A draw, coming after Manchester United had turned around a 2-0 deficit to beat West Ham earlier in the day, leaves Carlo Ancelotti’s team 11 points behind the leaders.
Although they have a match in hand, there are only eight games remaining and it is difficult to see where the deficit will be made up in the final six weeks.
Chelsea’s £50million striker Fernando Torres, dropped after nine matches for club and country without a goal, was given half an hour at the end but hardly threatened as his drought extended to 662 minutes since he last found the net, as a Liverpool player at Wolves in late January.
The omission of Branislav Ivanovic was more curious as his strength and aerial ability would have seemed ideal against the Potters.

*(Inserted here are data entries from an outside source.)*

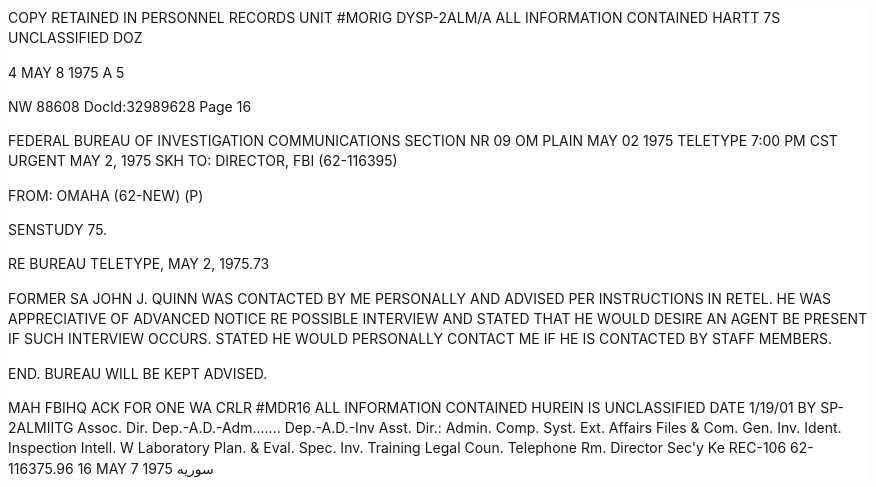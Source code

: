 COPY RETAINED IN
PERSONNEL RECORDS UNIT
#MORIG
DYSP-2ALM/A
ALL INFORMATION CONTAINED
HARTT 7S UNCLASSIFIED
DOZ

4 MAY 8 1975
A
5

NW 88608 Docld:32989628 Page 16

FEDERAL BUREAU OF INVESTIGATION
COMMUNICATIONS SECTION
NR 09 OM PLAIN
MAY 02 1975
TELETYPE
7:00 PM CST URGENT MAY 2, 1975 SKH
ΤΟ: DIRECTOR, FBI (62-116395)

FROM: ОМАНА (62-NEW) (P)

SENSTUDY 75.

RE BUREAU TELETYPE, MAY 2, 1975.73

FORMER SA JOHN J. QUINN WAS CONTACTED BY ME PERSONALLY
AND ADVISED PER INSTRUCTIONS IN RETEL. HE WAS APPRECIATIVE
OF ADVANCED NOTICE RE POSSIBLE INTERVIEW AND STATED THAT
HE WOULD DESIRE AN AGENT BE PRESENT IF SUCH INTERVIEW
OCCURS. STATED HE WOULD PERSONALLY CONTACT ME IF HE IS
CONTACTED BY STAFF MEMBERS.

END.
BUREAU WILL BE KEPT ADVISED.

MAH FBIHQ ACK FOR ONE
WA CRLR
#MDR16
ALL INFORMATION CONTAINED
HUREIN IS UNCLASSIFIED
DATE 1/19/01 BY SP-2ALMIITG
Assoc. Dir.
Dep.-A.D.-Adm.......
Dep.-A.D.-Inv
Asst. Dir.:
Admin.
Comp. Syst.
Ext. Affairs
Files & Com.
Gen. Inv.
Ident.
Inspection
Intell. W
Laboratory
Plan. & Eval.
Spec. Inv.
Training
Legal Coun.
Telephone Rm.
Director Sec'y
Ke
REC-106
62-116375.96
16 MAY 7 1975
سوریه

Stoke won an early corner and the sight of Michael Essien marking Robert Huth, with eight goals this season, appeared a strange one which almost cost them when he headed Jermaine Pennant’s corner over.
But it was speed over the ground – or lack of it – which proved Chelsea’s undoing.
Walters took advantage of David Luiz’s hesitancy out wide on the halfway line to nip past and race into the penalty area before cutting the ball back on to his right foot and beating Cech at his near post.
Chelsea’s response saw Ashley Cole’s diving header clawed away by Asmir Begovic and Florent Malouda volley just over from range.
But John Terry was almost embarrassed as much as his central defensive partner Luiz had been on the opposite flank when he lost possession to Kenwyne Jones before racing back to get in a crucial touch just as the striker looked to shoot.
Mistakes seemed very much the order of the day and Begovic was relieved to see Rory Delap clear after the goalkeeper dropped Frank Lampard’s brilliant 25-yard volley at the feet of Nicolas Anelka.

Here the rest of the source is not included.